From the data, copy out every line in which the word "functionality" appears.

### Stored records
* * * * * * *
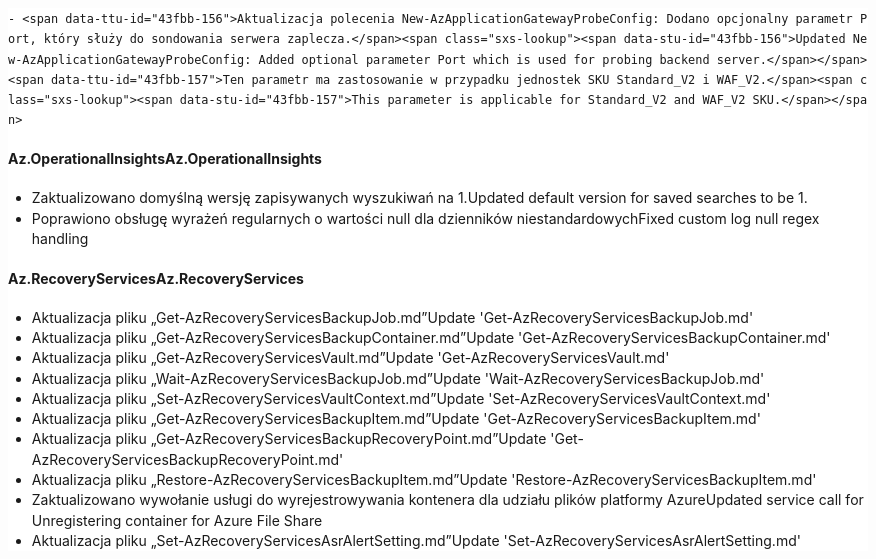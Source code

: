     - <span data-ttu-id="43fbb-156">Aktualizacja polecenia New-AzApplicationGatewayProbeConfig: Dodano opcjonalny parametr Port, który służy do sondowania serwera zaplecza.</span><span class="sxs-lookup"><span data-stu-id="43fbb-156">Updated New-AzApplicationGatewayProbeConfig: Added optional parameter Port which is used for probing backend server.</span></span> <span data-ttu-id="43fbb-157">Ten parametr ma zastosowanie w przypadku jednostek SKU Standard_V2 i WAF_V2.</span><span class="sxs-lookup"><span data-stu-id="43fbb-157">This parameter is applicable for Standard_V2 and WAF_V2 SKU.</span></span>

#### <a name="azoperationalinsights"></a><span data-ttu-id="43fbb-158">Az.OperationalInsights</span><span class="sxs-lookup"><span data-stu-id="43fbb-158">Az.OperationalInsights</span></span>
* <span data-ttu-id="43fbb-159">Zaktualizowano domyślną wersję zapisywanych wyszukiwań na 1.</span><span class="sxs-lookup"><span data-stu-id="43fbb-159">Updated default version for saved searches to be 1.</span></span> 
* <span data-ttu-id="43fbb-160">Poprawiono obsługę wyrażeń regularnych o wartości null dla dzienników niestandardowych</span><span class="sxs-lookup"><span data-stu-id="43fbb-160">Fixed custom log null regex handling</span></span>

#### <a name="azrecoveryservices"></a><span data-ttu-id="43fbb-161">Az.RecoveryServices</span><span class="sxs-lookup"><span data-stu-id="43fbb-161">Az.RecoveryServices</span></span>
* <span data-ttu-id="43fbb-162">Aktualizacja pliku „Get-AzRecoveryServicesBackupJob.md”</span><span class="sxs-lookup"><span data-stu-id="43fbb-162">Update 'Get-AzRecoveryServicesBackupJob.md'</span></span>
* <span data-ttu-id="43fbb-163">Aktualizacja pliku „Get-AzRecoveryServicesBackupContainer.md”</span><span class="sxs-lookup"><span data-stu-id="43fbb-163">Update 'Get-AzRecoveryServicesBackupContainer.md'</span></span>
* <span data-ttu-id="43fbb-164">Aktualizacja pliku „Get-AzRecoveryServicesVault.md”</span><span class="sxs-lookup"><span data-stu-id="43fbb-164">Update 'Get-AzRecoveryServicesVault.md'</span></span>
* <span data-ttu-id="43fbb-165">Aktualizacja pliku „Wait-AzRecoveryServicesBackupJob.md”</span><span class="sxs-lookup"><span data-stu-id="43fbb-165">Update 'Wait-AzRecoveryServicesBackupJob.md'</span></span>
* <span data-ttu-id="43fbb-166">Aktualizacja pliku „Set-AzRecoveryServicesVaultContext.md”</span><span class="sxs-lookup"><span data-stu-id="43fbb-166">Update 'Set-AzRecoveryServicesVaultContext.md'</span></span>
* <span data-ttu-id="43fbb-167">Aktualizacja pliku „Get-AzRecoveryServicesBackupItem.md”</span><span class="sxs-lookup"><span data-stu-id="43fbb-167">Update 'Get-AzRecoveryServicesBackupItem.md'</span></span>
* <span data-ttu-id="43fbb-168">Aktualizacja pliku „Get-AzRecoveryServicesBackupRecoveryPoint.md”</span><span class="sxs-lookup"><span data-stu-id="43fbb-168">Update 'Get-AzRecoveryServicesBackupRecoveryPoint.md'</span></span>
* <span data-ttu-id="43fbb-169">Aktualizacja pliku „Restore-AzRecoveryServicesBackupItem.md”</span><span class="sxs-lookup"><span data-stu-id="43fbb-169">Update 'Restore-AzRecoveryServicesBackupItem.md'</span></span>
* <span data-ttu-id="43fbb-170">Zaktualizowano wywołanie usługi do wyrejestrowywania kontenera dla udziału plików platformy Azure</span><span class="sxs-lookup"><span data-stu-id="43fbb-170">Updated service call for Unregistering container for Azure File Share</span></span>
* <span data-ttu-id="43fbb-171">Aktualizacja pliku „Set-AzRecoveryServicesAsrAlertSetting.md”</span><span class="sxs-lookup"><span data-stu-id="43fbb-171">Update 'Set-AzRecoveryServicesAsrAlertSetting.md'</span></span>
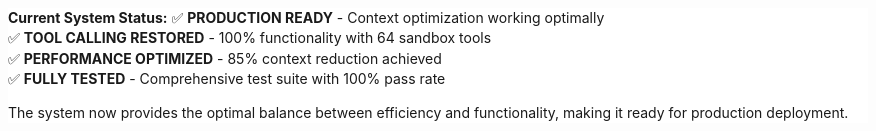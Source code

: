 **Current System Status:**
✅ **PRODUCTION READY** - Context optimization working optimally  
✅ **TOOL CALLING RESTORED** - 100% functionality with 64 sandbox tools  
✅ **PERFORMANCE OPTIMIZED** - 85% context reduction achieved  
✅ **FULLY TESTED** - Comprehensive test suite with 100% pass rate

The system now provides the optimal balance between efficiency and functionality, making it ready for production deployment.
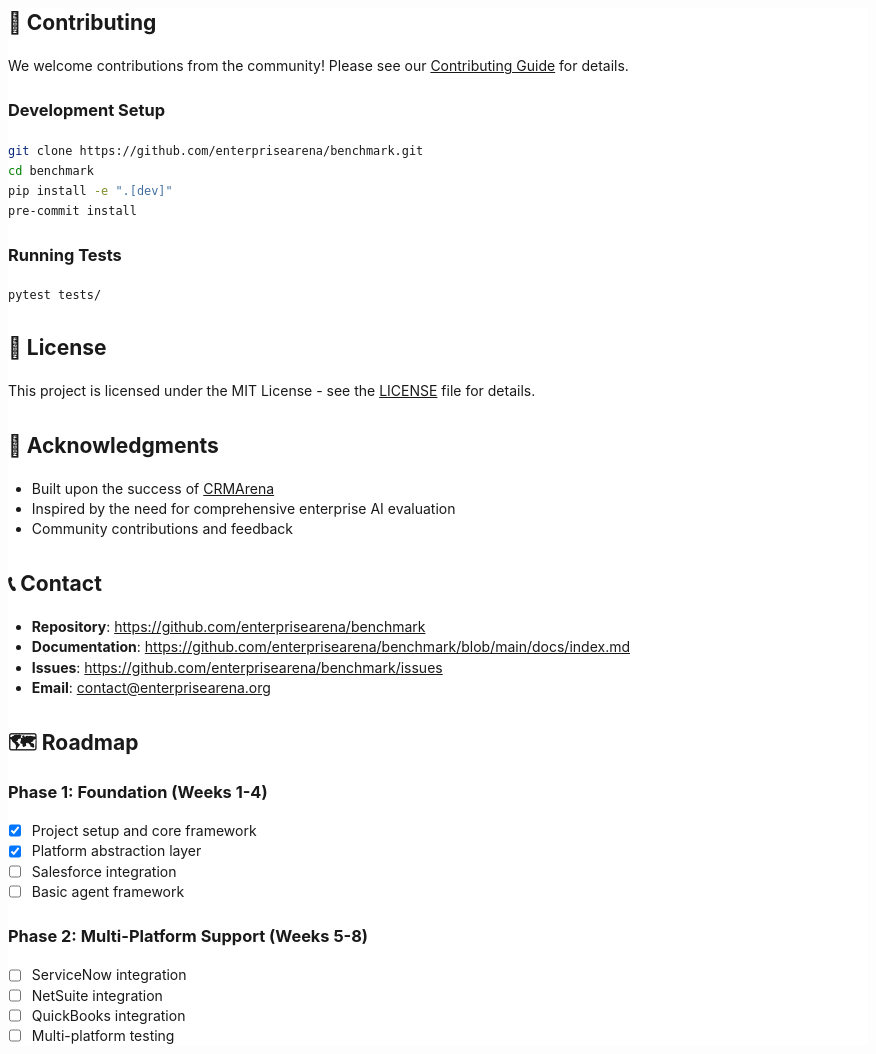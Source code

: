 ## 🤝 Contributing

We welcome contributions from the community! Please see our [Contributing Guide](CONTRIBUTING.md) for details.

### Development Setup

```bash
git clone https://github.com/enterprisearena/benchmark.git
cd benchmark
pip install -e ".[dev]"
pre-commit install
```

### Running Tests

```bash
pytest tests/
```

## 📄 License

This project is licensed under the MIT License - see the [LICENSE](LICENSE) file for details.

## 🙏 Acknowledgments

- Built upon the success of [CRMArena](https://github.com/SalesforceAIResearch/CRMArena)
- Inspired by the need for comprehensive enterprise AI evaluation
- Community contributions and feedback

## 📞 Contact

- **Repository**: https://github.com/enterprisearena/benchmark
- **Documentation**: https://github.com/enterprisearena/benchmark/blob/main/docs/index.md
- **Issues**: https://github.com/enterprisearena/benchmark/issues
- **Email**: contact@enterprisearena.org

## 🗺️ Roadmap

### Phase 1: Foundation (Weeks 1-4)
- [x] Project setup and core framework
- [x] Platform abstraction layer
- [ ] Salesforce integration
- [ ] Basic agent framework

### Phase 2: Multi-Platform Support (Weeks 5-8)
- [ ] ServiceNow integration
- [ ] NetSuite integration
- [ ] QuickBooks integration
- [ ] Multi-platform testing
* * * * * * *
### REPLY TO THE TASK
✅ **TOOL CALLING RESTORED** - 100% functionality with 64 sandbox tools  
The system now provides the optimal balance between efficiency and functionality, making it ready for production deployment.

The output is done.